Material for this exercise.
################

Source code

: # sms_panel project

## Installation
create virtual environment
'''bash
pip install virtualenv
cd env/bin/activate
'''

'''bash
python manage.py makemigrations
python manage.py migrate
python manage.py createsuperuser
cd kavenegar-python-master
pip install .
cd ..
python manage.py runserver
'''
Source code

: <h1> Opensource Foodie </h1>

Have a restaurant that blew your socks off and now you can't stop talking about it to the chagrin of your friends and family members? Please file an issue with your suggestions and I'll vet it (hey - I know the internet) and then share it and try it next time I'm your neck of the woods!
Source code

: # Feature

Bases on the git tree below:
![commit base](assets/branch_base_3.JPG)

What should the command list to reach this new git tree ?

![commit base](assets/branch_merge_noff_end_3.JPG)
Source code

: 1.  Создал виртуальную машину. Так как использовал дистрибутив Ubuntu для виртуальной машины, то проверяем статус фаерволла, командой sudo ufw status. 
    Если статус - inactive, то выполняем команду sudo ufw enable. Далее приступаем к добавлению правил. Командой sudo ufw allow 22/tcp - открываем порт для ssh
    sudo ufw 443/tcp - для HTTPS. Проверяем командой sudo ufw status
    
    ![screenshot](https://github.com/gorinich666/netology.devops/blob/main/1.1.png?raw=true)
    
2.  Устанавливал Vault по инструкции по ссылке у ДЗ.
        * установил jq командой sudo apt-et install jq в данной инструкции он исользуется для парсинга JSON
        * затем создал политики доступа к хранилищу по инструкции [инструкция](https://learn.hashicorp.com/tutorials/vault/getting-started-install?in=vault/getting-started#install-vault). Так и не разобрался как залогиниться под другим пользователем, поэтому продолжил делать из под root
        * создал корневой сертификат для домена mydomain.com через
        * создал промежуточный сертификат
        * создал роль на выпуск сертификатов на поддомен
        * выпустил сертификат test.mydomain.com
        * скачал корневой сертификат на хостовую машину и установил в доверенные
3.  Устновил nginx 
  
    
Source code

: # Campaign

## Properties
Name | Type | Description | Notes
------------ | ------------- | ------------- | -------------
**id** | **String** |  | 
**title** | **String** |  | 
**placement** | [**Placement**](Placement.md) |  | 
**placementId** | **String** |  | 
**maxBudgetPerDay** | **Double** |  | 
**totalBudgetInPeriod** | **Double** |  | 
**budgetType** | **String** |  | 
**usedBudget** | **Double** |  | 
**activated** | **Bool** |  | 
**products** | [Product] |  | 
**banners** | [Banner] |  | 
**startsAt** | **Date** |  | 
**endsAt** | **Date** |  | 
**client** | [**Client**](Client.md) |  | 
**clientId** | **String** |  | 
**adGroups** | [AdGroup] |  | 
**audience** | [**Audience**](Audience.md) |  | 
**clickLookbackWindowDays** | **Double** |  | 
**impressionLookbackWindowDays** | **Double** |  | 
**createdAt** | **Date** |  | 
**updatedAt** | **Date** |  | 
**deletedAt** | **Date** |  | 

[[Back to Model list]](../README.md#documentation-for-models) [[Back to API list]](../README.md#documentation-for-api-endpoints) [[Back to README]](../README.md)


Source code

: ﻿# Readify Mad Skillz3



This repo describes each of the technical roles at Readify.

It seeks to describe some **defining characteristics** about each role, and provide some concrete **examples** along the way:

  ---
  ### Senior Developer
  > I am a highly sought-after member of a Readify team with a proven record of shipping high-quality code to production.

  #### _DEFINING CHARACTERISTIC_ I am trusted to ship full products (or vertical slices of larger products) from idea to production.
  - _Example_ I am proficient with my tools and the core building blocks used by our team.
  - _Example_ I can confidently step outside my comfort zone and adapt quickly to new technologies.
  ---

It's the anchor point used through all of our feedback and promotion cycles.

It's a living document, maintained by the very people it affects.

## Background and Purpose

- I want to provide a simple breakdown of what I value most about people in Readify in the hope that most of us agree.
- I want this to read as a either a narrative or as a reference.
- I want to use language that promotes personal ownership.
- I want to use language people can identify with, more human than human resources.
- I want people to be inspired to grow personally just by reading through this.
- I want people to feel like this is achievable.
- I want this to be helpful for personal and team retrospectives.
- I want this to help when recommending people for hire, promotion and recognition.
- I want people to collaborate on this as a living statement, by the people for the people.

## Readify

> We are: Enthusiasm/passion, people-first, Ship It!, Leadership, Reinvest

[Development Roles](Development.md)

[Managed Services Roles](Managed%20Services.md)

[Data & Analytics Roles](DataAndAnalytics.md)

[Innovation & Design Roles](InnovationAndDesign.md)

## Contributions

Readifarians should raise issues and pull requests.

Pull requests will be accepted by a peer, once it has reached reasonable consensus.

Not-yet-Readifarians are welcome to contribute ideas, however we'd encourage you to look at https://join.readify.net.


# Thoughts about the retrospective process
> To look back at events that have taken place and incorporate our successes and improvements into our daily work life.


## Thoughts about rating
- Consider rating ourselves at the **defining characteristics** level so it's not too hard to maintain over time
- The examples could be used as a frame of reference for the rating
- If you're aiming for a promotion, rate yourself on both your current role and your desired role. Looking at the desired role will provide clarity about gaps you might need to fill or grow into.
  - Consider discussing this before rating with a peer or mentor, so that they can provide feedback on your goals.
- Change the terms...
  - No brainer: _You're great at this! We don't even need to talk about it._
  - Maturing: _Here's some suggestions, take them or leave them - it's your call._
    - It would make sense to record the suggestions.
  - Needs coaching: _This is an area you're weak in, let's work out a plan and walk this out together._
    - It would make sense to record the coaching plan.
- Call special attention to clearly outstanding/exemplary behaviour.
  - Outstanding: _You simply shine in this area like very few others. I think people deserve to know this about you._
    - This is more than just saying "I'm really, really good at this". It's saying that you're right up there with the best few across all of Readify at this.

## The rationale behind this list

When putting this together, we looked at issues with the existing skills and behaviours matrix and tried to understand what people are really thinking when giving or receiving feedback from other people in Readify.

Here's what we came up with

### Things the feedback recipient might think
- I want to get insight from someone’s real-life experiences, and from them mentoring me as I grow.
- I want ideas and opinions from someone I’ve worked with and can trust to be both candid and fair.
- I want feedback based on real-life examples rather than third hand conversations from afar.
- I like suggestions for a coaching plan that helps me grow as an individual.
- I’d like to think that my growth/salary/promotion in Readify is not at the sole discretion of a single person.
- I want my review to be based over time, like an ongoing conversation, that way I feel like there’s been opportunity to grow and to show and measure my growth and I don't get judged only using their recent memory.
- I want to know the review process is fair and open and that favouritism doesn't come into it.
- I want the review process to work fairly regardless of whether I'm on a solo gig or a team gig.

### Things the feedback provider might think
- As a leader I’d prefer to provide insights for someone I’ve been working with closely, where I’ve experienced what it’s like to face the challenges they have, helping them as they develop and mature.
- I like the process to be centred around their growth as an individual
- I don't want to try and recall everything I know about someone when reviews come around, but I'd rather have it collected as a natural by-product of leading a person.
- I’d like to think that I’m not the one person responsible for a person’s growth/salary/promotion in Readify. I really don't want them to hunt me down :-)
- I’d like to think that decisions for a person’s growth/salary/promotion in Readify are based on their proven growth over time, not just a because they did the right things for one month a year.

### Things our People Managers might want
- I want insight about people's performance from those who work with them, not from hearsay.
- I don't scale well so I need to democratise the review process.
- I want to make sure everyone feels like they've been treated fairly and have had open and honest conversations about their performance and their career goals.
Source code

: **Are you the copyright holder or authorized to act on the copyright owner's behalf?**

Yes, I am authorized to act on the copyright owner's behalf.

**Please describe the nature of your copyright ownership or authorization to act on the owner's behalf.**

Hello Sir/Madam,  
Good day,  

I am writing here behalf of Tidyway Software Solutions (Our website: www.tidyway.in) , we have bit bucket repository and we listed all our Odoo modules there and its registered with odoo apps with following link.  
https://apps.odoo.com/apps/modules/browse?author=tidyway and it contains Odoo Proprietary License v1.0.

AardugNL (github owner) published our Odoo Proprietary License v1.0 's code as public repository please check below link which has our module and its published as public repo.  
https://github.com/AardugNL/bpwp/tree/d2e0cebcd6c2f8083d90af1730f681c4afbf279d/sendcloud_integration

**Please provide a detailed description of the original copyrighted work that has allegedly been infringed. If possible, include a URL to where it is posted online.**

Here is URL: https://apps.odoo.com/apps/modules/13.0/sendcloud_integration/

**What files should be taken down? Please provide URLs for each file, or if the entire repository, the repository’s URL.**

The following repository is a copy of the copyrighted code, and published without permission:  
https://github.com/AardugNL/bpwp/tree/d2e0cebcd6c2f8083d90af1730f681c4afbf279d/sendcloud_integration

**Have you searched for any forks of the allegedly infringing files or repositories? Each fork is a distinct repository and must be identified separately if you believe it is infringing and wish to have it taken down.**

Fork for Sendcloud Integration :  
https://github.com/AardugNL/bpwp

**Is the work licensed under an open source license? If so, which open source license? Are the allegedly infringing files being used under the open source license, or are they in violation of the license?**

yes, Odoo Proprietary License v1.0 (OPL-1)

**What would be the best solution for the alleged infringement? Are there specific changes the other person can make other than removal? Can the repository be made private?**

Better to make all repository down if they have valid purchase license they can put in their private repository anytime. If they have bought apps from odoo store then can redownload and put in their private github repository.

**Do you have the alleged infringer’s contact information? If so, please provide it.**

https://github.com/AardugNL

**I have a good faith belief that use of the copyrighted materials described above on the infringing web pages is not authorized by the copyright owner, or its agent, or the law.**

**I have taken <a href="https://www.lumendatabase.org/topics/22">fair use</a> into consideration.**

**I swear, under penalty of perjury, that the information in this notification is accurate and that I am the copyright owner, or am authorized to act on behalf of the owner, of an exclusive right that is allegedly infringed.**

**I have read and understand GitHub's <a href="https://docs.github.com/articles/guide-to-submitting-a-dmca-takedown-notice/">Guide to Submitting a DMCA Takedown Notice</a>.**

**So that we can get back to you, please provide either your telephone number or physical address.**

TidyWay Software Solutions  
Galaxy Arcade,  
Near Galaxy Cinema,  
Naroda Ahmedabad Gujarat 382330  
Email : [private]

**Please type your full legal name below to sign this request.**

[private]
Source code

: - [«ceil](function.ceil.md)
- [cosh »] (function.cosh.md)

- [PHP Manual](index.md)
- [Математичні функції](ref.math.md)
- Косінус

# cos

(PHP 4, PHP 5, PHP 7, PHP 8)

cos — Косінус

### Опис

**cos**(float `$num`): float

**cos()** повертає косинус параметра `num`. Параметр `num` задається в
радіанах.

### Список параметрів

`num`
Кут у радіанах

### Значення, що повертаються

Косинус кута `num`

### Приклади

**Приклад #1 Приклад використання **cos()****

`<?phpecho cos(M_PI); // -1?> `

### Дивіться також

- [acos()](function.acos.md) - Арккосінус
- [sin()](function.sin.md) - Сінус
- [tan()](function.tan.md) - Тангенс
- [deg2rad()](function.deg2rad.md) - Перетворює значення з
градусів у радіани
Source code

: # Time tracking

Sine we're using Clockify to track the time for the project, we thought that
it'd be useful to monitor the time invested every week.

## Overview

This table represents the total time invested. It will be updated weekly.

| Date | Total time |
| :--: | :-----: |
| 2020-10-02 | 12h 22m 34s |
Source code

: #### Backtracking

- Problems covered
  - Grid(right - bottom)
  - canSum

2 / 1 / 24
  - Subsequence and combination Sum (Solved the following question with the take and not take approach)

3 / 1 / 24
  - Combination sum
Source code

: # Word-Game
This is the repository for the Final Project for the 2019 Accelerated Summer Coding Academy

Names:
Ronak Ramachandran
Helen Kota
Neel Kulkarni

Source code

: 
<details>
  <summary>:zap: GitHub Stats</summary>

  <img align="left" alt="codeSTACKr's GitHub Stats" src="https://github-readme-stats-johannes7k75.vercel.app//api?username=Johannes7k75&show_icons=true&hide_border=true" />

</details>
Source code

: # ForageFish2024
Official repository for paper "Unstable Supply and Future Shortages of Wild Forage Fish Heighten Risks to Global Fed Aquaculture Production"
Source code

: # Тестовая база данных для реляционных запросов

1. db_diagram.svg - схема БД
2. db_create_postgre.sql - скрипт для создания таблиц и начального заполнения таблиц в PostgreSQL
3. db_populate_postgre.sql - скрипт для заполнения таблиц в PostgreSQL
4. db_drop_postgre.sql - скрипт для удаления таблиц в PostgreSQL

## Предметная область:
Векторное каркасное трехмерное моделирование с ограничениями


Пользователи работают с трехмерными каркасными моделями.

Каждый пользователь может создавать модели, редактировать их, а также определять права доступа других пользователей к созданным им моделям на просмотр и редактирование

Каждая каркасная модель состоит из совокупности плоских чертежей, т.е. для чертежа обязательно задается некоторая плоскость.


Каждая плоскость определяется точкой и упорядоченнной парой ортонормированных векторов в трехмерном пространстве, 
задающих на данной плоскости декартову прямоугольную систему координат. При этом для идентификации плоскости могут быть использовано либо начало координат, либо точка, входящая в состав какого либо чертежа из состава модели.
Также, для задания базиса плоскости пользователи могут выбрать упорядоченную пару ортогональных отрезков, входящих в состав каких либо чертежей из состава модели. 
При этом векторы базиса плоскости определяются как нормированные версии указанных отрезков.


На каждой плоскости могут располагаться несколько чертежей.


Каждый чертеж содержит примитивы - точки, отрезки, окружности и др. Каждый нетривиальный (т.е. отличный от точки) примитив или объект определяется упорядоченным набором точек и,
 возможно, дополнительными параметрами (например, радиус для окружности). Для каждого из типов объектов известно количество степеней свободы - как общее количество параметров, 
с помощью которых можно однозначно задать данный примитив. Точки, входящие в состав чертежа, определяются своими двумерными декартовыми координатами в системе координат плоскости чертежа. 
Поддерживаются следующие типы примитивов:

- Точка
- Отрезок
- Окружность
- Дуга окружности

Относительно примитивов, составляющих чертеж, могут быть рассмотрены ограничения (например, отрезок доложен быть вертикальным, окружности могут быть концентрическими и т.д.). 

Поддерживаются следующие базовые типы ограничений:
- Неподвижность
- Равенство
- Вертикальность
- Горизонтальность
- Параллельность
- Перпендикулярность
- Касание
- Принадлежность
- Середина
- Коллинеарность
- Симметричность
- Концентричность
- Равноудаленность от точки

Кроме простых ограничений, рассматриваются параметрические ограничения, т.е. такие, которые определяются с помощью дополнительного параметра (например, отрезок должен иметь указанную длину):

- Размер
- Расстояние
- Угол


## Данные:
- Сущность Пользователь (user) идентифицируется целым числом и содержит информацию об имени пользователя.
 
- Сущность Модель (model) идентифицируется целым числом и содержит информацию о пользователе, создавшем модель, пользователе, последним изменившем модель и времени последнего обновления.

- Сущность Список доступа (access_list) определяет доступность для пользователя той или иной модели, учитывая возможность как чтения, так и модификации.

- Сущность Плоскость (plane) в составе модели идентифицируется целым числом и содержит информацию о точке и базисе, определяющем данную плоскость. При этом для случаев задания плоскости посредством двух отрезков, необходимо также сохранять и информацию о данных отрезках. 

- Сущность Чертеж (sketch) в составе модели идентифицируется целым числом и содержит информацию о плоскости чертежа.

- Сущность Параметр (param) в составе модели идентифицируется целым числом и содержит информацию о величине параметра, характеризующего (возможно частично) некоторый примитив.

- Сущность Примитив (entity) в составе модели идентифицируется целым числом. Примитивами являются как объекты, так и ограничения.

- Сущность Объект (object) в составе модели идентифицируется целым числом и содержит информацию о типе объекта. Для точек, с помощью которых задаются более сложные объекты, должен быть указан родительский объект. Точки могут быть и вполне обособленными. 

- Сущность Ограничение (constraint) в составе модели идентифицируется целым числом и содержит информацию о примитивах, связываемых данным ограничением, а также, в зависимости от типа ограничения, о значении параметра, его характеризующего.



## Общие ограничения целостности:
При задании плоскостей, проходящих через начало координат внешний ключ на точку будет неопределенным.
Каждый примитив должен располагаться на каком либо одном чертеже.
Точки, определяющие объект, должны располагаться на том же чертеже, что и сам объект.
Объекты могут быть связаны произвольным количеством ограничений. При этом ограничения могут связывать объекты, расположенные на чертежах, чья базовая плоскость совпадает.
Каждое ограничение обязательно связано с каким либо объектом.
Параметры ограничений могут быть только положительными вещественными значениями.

################

What this task involves.
For this exercise, please output exactly the lines above starting at the line with "## Installation" and ending at the line with "Opensource Foodie </h1>", ends included.

Answer to the exercise.
## Installation
create virtual environment
'''bash
pip install virtualenv
cd env/bin/activate
'''

'''bash
python manage.py makemigrations
python manage.py migrate
python manage.py createsuperuser
cd kavenegar-python-master
pip install .
cd ..
python manage.py runserver
'''
Source code

: <h1> Opensource Foodie </h1>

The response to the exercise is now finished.